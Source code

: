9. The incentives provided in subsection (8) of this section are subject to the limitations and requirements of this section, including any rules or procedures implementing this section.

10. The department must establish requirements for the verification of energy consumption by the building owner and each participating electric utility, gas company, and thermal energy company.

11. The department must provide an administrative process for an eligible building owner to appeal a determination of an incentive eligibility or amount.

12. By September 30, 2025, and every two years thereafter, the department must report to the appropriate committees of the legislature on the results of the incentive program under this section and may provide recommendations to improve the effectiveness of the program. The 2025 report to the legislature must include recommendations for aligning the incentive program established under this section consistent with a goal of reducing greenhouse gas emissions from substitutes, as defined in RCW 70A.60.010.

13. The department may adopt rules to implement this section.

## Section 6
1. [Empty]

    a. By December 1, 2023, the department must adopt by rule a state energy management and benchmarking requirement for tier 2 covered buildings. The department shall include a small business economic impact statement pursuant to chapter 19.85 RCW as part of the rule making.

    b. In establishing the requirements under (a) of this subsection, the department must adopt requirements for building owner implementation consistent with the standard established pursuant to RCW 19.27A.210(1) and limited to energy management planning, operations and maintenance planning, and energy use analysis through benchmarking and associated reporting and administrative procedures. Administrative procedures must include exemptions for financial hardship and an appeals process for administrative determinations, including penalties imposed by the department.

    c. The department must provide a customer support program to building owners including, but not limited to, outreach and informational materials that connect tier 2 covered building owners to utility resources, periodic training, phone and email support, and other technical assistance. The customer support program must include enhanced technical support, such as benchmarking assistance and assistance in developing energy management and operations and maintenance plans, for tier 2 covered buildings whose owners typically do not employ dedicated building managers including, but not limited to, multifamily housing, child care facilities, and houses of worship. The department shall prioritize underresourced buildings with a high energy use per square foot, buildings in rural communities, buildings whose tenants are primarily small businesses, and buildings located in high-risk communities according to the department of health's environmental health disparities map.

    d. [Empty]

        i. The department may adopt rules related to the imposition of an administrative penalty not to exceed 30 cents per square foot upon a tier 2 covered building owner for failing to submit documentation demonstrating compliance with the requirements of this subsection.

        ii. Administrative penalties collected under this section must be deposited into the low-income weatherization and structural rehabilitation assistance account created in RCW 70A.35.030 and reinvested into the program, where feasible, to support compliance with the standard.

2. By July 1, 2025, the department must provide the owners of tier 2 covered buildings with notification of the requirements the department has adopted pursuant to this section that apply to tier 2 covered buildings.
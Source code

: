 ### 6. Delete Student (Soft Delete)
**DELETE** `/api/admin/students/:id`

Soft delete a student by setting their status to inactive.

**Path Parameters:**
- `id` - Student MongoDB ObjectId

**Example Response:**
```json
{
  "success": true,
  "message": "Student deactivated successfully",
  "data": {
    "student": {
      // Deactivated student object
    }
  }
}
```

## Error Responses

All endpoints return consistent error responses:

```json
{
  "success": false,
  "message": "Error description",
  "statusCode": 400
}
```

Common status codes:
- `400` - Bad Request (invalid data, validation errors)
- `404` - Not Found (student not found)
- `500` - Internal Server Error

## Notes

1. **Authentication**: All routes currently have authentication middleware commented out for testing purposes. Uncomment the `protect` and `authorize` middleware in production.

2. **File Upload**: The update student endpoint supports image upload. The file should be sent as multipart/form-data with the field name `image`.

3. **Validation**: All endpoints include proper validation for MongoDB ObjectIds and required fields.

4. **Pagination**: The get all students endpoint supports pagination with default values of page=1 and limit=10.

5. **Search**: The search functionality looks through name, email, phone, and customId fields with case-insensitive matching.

-*-

## WORK REQUEST
Look through the listing above and copy each line with the word "name" in it.

## RESULT
2. **File Upload**: The update student endpoint supports image upload. The file should be sent as multipart/form-data with the field name `image`.
5. **Search**: The search functionality looks through name, email, phone, and customId fields with case-insensitive matching.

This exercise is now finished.